O’Donnell’s tales of shopping and flirting, as well as her daily log of the countless other pedestrian tasks associated with care for the sick and dying, soar to new heights when she views this work through the lens of ritual and the sacraments. I was especially taken by her good use of the Rev. Andrew Greeley’s writings in this regard: “Catholics live in an enchanted world, a world of statues and holy water, stained glass and votive candles, rosary beads and holy pictures. But these Catholic paraphernalia are mere hints of a deeper and more pervasive religious sensibility which inclines Catholics to see the holy lurking in creation.” When O’Donnell, having no holy water on hand, uses her own saliva to trace the cross on her mother’s forehead, she powerfully and lovingly puts into practice her understanding of Greeley’s words and of her Catholic faith: “Everything is, to use Greeley’s term, ‘enchanted,’ charged with significance, and available to us as a manifestation of divine presence in our daily lives.”

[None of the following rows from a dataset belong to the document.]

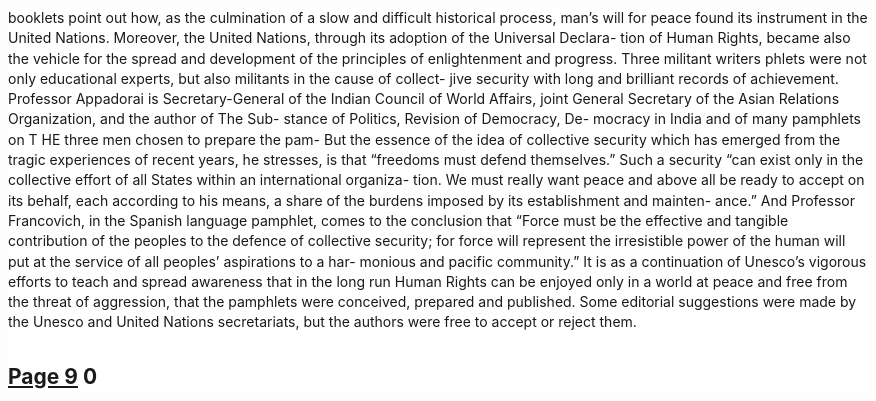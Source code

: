booklets point out how, as the culmination of 
a slow and difficult historical process, man’s 
will for peace found its instrument in the 
United Nations. Moreover, the United Nations, 
through its adoption of the Universal Declara- 
tion of Human Rights, became also the 
vehicle for the spread and development of the 
principles of enlightenment and progress. 
Three militant writers 
phlets were not only educational experts, 
but also militants in the cause of collect- 
jive security with long and brilliant records of 
achievement. 
Professor Appadorai is Secretary-General of 
the Indian Council of World Affairs, joint 
General Secretary of the Asian Relations 
Organization, and the author of The Sub- 
stance of Politics, Revision of Democracy, De- 
mocracy in India and of many pamphlets on 
T HE three men chosen to prepare the pam- 
But the essence of the idea of collective 
security which has emerged from the tragic 
experiences of recent years, he stresses, is that 
“freedoms must defend themselves.” Such a 
security “can exist only in the collective effort 
of all States within an international organiza- 
tion. We must really want peace and above 
all be ready to accept on its behalf, each 
according to his means, a share of the burdens 
imposed by its establishment and mainten- 
ance.” 
And Professor Francovich, in the Spanish 
language pamphlet, comes to the conclusion 
that “Force must be the effective and tangible 
contribution of the peoples to the defence of 
collective security; for force will represent the 
irresistible power of the human will put at 
the service of all peoples’ aspirations to a har- 
monious and pacific community.” 
It is as a continuation of Unesco’s vigorous 
efforts to teach and spread awareness that in 
the long run Human Rights can be enjoyed 
only in a world at peace and free from the 
threat of aggression, that the pamphlets were 
conceived, prepared and published. Some 
editorial suggestions were made by the Unesco 
and United Nations secretariats, but the 
authors were free to accept or reject them.

## [Page 9](074639engo.pdf#page=9) 0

The chapters of her fine book, with titles like “The Sacrament of Speech” and “The Sacraments of the Cell Phone and the Wheelchair,” offer the reader a rich blend of O’Donnell’s experience of the sickness and death of her mother, her original insight, sonnets and rendering of ritual and sacrament and well chosen passages from some of the finest literary and Catholic minds. Through O’Donnell’s work, the reader learns how we are to stay rooted, pay attention, be present and live that most Catholic of commands, to love one another. Toward the end of her book, when her mother takes her final few breaths and the finality of death is at hand, O’Donnell writes of “being undone by the wildness of grief” but then of finding strength in her practice of ritual, sacrament and faith.

In one of the most beautiful accounts in the book, the ability to stay present at this harrowing moment of death allowed O’Donnell and her sisters to remain at their mother’s bedside and carefully watch the subtle physical transformation, from the supple to the stone-like quality of the flesh, rendered by death upon her mother’s body. “She looks like a saint,” says O’Donnell’s sister, to which O’Donnell adds, “And Rose was right—even in death she shone.” Though humble and tattered, our lives are suffused with the radiant light of the divine; how we might better see and savor that light in our daily lives is the gift of Angela O’Donnell’s book.